Protein bands were subjected to in-gel trypsin digestion. Digestion procedure involved resuspension, denaturation, and reduction of protein in 50 mM ammonium bicarbonate, and DTT for 1 h at 60 °C followed by alkylation with iodoacetamide for 30 min in dark. Trypsin digestion was performed in 1:25 (enzyme to substrate ratio) overnight at 30 °C on shaking. Digested peptides were dried in vacuo.

Analysis was performed on Nanospray III and TripleTOF 6600 (AB SCIEX) in information-dependent acquisition (IDA) mode. Peptides were desalted and resuspended in 0.1% formic acid and loaded into EkspertTM nanoLC (AB SCIEX) with nanoLC trap (ChromXP C18-CL 3 μm 120 Å, 350 μm × 0.5 mm) with flow rate of 300 nL/min on nanoLC column (75 μm × 15 cm, 3C18-CL-120, 3 μm, 120 Å). Mobile phases consisted of 0.1% FA and water (A), and 0.1% FA and ACN (B). Nonlinear gradient was employed and mass tolerance was set to 50 mDa, and detection limit was 120 cps. The MS was operated with a resolving power of 30,000 FWHM for TOF–MS scans. For IDA, survey scans were acquired in 250 ms and product ion scans were collected if exceeding a threshold of 120 counts per second (counts/s). MS spectra were acquired for 1 s with mass range of 400–1800 m/z in which survey scan for peptides of charge state 2 + -4 + was performed in positive ion mode. Raw data generated by Analyst TF1.6 were converted to Mascot generic files by MS Converter and searched against uniprot Macrophomina database. Database search parameters were: peptide tolerance, 100 ppm; fragment mass tolerance, 0.4 Da; maximum allowed missed cleavage 1; fixed amino acid modification as carbamidomethyl and variable amino acid modifications; oxidation (M) and deamidated with targeted decoy search in within ProteinPilot Software with FDR < 0.05. The theoretical isoelectric point (pI) and molecular weight (MW) were computed using Compute pI/Mw Expasy tool (https://web.expasy.org/compute_pi/).

Functional annotation

Proteins were annotated using PANNZER2, BlastKOALA and PFAM (Kanehisa et al. 2016; Punta et al. 2012; Törönen et al. 2018).
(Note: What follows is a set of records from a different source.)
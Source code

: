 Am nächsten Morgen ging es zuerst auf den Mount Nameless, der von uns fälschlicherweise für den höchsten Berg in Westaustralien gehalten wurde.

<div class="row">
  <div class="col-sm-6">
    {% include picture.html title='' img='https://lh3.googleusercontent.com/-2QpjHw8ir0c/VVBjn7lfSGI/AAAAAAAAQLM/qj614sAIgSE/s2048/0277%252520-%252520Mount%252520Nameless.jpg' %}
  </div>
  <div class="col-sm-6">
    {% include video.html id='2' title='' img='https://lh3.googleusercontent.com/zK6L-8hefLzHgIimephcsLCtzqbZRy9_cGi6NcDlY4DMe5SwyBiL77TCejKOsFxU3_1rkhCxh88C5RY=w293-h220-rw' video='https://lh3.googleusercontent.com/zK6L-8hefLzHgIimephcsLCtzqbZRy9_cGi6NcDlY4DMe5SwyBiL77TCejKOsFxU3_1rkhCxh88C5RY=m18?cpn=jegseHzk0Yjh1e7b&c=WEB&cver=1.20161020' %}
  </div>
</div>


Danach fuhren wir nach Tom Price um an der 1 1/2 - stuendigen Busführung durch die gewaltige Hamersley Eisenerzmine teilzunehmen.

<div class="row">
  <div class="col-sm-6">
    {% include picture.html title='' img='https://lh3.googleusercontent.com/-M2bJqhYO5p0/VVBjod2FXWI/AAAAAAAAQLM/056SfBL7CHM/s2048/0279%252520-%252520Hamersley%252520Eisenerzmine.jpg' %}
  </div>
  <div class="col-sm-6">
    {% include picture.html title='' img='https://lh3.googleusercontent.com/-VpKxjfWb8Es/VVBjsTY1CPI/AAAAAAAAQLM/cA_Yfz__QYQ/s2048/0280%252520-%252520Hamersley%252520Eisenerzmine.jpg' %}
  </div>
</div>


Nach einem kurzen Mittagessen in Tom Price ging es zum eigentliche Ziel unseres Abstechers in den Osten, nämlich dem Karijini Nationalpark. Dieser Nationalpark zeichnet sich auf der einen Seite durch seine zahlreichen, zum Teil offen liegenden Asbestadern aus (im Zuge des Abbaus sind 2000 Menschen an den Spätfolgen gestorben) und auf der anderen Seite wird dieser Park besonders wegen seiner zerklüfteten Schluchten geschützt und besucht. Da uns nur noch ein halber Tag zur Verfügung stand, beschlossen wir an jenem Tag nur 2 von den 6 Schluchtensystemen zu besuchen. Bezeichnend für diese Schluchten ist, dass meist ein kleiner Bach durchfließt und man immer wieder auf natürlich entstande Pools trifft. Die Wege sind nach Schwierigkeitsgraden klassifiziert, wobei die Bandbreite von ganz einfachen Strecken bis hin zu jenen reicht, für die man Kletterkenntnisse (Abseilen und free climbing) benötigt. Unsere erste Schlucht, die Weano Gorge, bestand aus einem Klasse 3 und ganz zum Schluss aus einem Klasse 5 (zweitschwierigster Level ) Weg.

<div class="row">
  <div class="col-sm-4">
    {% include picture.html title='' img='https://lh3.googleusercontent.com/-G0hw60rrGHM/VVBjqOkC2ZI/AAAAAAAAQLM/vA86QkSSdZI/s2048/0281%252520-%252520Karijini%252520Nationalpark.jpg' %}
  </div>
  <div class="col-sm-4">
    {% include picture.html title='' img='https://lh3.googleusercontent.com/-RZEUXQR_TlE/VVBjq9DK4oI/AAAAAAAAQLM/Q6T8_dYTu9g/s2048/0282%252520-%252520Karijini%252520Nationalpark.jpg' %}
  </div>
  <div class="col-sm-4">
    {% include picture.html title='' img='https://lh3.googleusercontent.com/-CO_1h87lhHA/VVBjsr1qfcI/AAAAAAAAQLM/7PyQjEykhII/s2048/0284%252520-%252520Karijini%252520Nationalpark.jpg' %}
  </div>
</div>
PANNZER 2 annotate proteins based on Z-scoRE, BlastKOALA performs KO (KEGG Orthology) assignments and PFAM domains were annotated using HMMER3 searches against PFAM 26.0 database. Subcellular localization of proteins was predicted by ProtComp v. 9.0 (http://www.softberry.com/berry.phtml?topic=protcompan&group=programs&subgroup=proloc).

Network analysis

Protein–protein interactions (PPI) network were searched and assembled from geneMANNIA, BAR, STRING, mentha, IntAct, DIP, APID, MINT, and BIND PPI databases and was visualized with Cytoscape version 3.9.1. Non-redundant mycelia proteins identified in this study was uploaded into Cytoscape and PPI was predicted for these proteins.